> _Work instructions_:
From the first line of the records through the line containing "继续向后遍历，因为 $[1,i-1]$ 中没有比", retype every line exactly and nothing else.

(Source texts of formatted documents)
******************************

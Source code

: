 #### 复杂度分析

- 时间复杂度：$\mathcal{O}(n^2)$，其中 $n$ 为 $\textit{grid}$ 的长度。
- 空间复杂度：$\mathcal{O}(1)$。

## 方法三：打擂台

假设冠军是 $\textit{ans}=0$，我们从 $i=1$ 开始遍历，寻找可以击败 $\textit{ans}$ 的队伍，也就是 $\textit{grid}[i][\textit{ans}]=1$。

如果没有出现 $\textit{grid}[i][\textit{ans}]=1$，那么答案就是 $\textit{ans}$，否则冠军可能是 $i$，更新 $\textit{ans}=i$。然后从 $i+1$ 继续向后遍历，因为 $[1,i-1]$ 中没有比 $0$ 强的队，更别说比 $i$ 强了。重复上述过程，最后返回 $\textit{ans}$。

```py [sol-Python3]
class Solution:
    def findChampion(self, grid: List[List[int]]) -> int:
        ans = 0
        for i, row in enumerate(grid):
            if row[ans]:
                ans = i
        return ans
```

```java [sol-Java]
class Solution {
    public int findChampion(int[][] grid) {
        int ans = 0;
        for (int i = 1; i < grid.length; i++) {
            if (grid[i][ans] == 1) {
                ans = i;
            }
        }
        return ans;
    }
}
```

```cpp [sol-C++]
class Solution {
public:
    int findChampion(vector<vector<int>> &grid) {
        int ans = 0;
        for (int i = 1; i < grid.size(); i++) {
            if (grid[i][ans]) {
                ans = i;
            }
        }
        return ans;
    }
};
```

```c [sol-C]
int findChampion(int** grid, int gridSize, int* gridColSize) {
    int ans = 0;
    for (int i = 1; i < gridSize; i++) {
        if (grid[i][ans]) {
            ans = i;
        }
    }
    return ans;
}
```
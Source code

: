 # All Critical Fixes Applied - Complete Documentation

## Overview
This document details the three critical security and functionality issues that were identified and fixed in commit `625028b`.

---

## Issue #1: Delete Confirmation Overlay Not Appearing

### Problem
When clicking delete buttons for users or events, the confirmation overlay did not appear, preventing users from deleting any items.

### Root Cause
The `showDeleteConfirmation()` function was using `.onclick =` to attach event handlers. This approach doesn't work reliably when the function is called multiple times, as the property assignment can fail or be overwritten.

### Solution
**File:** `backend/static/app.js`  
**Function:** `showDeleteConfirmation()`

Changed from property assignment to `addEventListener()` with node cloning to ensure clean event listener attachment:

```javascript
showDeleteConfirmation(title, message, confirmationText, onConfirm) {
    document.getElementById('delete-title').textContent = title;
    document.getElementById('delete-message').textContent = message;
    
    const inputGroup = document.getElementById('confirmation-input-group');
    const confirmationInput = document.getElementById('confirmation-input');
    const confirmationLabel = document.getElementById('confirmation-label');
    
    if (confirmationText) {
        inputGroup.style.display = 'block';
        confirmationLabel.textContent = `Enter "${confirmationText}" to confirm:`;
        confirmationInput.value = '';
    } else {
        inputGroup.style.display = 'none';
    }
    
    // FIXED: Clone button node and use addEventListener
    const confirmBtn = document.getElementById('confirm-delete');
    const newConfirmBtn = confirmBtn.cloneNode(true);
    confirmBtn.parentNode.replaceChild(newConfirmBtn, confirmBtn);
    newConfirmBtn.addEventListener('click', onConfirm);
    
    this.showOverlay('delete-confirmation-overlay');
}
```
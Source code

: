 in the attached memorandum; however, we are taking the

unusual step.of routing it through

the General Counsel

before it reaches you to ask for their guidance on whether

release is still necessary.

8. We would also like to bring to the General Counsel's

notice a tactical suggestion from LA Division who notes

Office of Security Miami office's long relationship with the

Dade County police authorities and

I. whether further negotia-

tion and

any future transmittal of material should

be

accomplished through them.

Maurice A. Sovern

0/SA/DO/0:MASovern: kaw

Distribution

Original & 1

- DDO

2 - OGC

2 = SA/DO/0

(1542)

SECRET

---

******************************

> _Task solution_:
Source code

: #### 复杂度分析

- 时间复杂度：$\mathcal{O}(n^2)$，其中 $n$ 为 $\textit{grid}$ 的长度。
- 空间复杂度：$\mathcal{O}(1)$。

## 方法三：打擂台

假设冠军是 $\textit{ans}=0$，我们从 $i=1$ 开始遍历，寻找可以击败 $\textit{ans}$ 的队伍，也就是 $\textit{grid}[i][\textit{ans}]=1$。

如果没有出现 $\textit{grid}[i][\textit{ans}]=1$，那么答案就是 $\textit{ans}$，否则冠军可能是 $i$，更新 $\textit{ans}=i$。然后从 $i+1$ 继续向后遍历，因为 $[1,i-1]$ 中没有比 $0$ 强的队，更别说比 $i$ 强了。重复上述过程，最后返回 $\textit{ans}$。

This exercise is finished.